> _Work required_
Every line of the data below that holds the string "export" needs to be reported.

[Opening Task data section]

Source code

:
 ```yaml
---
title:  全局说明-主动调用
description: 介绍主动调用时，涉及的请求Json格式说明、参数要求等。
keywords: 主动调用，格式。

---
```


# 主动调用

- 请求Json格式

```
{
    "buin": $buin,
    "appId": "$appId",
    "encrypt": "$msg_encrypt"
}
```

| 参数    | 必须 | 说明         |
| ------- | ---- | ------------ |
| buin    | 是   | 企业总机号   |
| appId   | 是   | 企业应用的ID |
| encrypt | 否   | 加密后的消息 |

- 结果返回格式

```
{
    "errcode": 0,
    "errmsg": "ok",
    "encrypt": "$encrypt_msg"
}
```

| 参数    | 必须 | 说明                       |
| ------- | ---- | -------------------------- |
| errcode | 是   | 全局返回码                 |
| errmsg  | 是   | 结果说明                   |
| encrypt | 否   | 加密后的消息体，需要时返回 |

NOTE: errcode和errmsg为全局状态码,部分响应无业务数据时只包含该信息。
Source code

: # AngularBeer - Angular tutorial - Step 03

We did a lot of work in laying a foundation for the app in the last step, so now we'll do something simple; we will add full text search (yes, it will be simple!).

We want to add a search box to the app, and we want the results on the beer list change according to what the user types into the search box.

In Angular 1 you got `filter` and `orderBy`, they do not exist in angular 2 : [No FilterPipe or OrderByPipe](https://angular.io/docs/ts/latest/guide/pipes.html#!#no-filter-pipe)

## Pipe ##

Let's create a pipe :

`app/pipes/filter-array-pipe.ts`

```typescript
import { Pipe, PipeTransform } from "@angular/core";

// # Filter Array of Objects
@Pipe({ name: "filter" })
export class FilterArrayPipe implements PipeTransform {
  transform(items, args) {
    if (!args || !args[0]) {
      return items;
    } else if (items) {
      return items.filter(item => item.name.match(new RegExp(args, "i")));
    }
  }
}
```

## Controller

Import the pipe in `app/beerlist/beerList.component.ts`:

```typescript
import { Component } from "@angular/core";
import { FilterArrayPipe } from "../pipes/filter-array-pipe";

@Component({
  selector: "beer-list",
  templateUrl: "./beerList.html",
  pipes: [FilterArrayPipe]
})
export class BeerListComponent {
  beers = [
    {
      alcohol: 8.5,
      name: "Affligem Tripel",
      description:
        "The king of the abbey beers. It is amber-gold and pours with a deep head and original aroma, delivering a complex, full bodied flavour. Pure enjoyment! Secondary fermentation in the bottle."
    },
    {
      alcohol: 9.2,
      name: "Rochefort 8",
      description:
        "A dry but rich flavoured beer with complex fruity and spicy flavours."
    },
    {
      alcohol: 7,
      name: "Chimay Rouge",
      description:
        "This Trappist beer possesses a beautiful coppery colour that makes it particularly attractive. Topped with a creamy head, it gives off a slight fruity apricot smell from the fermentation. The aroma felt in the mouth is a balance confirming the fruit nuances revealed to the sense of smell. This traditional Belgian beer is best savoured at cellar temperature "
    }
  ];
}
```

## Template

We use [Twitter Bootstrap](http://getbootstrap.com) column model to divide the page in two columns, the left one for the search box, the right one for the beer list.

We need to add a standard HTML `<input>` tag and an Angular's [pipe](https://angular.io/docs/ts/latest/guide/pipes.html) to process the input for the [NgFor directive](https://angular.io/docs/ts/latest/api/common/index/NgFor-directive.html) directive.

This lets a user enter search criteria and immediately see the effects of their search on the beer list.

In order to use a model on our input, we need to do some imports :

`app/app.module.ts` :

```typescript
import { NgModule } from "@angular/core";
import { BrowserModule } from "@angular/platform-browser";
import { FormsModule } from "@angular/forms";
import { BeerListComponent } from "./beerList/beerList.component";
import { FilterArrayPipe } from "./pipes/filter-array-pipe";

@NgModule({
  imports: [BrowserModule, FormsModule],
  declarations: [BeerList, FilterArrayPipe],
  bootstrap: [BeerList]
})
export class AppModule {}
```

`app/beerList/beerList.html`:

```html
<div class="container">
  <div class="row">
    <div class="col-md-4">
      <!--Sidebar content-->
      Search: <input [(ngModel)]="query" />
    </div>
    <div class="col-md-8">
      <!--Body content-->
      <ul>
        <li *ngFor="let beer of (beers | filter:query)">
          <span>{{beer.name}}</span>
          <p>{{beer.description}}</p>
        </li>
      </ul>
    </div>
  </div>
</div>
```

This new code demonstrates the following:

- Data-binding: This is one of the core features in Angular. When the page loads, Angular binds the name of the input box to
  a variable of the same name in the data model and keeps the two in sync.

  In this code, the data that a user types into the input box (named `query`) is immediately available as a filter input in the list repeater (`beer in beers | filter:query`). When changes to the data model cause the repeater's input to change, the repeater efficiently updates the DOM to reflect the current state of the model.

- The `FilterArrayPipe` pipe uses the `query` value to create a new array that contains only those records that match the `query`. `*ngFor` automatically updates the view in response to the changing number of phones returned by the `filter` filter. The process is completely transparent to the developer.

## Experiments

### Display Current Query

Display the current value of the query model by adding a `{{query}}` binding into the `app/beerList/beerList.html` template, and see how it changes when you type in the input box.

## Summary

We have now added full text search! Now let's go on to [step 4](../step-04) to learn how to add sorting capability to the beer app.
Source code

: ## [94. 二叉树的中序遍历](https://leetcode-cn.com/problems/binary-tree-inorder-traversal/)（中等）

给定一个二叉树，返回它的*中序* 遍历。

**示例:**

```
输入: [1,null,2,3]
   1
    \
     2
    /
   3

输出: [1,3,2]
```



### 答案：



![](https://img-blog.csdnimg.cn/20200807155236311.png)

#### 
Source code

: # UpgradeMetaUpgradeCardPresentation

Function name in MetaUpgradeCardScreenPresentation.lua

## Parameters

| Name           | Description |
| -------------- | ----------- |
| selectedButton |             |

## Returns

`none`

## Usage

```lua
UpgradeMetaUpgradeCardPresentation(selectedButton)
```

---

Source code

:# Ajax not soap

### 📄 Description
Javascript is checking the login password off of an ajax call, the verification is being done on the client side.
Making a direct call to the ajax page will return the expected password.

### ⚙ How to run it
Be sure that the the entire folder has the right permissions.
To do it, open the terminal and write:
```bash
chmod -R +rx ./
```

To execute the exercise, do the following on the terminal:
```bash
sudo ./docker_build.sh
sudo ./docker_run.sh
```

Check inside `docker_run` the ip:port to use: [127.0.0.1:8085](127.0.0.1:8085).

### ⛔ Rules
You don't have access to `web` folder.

[Closing Task data section]
[Opening Task data section]

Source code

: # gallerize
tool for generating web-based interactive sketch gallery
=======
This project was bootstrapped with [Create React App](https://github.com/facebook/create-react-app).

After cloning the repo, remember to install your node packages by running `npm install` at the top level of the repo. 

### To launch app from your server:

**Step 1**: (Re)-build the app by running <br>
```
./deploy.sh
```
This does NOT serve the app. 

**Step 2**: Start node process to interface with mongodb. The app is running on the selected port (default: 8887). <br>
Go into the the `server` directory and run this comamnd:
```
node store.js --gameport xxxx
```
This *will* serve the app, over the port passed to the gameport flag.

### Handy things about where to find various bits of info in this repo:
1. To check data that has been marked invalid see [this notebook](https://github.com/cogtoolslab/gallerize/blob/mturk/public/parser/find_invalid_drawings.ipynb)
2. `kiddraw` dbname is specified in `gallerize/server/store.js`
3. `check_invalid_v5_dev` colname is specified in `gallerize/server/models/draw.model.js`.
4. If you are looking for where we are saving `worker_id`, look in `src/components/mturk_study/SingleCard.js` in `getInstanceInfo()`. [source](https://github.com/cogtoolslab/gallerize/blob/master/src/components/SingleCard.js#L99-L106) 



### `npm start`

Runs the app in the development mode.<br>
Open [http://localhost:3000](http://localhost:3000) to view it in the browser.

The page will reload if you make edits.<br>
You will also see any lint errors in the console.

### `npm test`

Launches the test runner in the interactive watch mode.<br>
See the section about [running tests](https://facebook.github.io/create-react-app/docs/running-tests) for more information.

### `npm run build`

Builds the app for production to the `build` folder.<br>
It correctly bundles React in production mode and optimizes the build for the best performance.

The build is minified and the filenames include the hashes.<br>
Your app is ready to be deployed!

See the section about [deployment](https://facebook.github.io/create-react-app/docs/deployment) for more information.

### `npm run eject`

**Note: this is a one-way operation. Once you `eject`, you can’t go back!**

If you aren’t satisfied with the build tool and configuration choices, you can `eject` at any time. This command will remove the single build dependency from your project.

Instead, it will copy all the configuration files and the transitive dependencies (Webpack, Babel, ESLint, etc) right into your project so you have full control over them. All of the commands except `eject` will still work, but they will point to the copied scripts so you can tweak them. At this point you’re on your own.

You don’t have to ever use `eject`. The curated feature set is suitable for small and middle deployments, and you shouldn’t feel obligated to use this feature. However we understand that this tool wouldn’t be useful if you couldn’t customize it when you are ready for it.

[Closing Task data section]

> _Exercise solution_
export class FilterArrayPipe implements PipeTransform {
export class BeerListComponent {
export class AppModule {}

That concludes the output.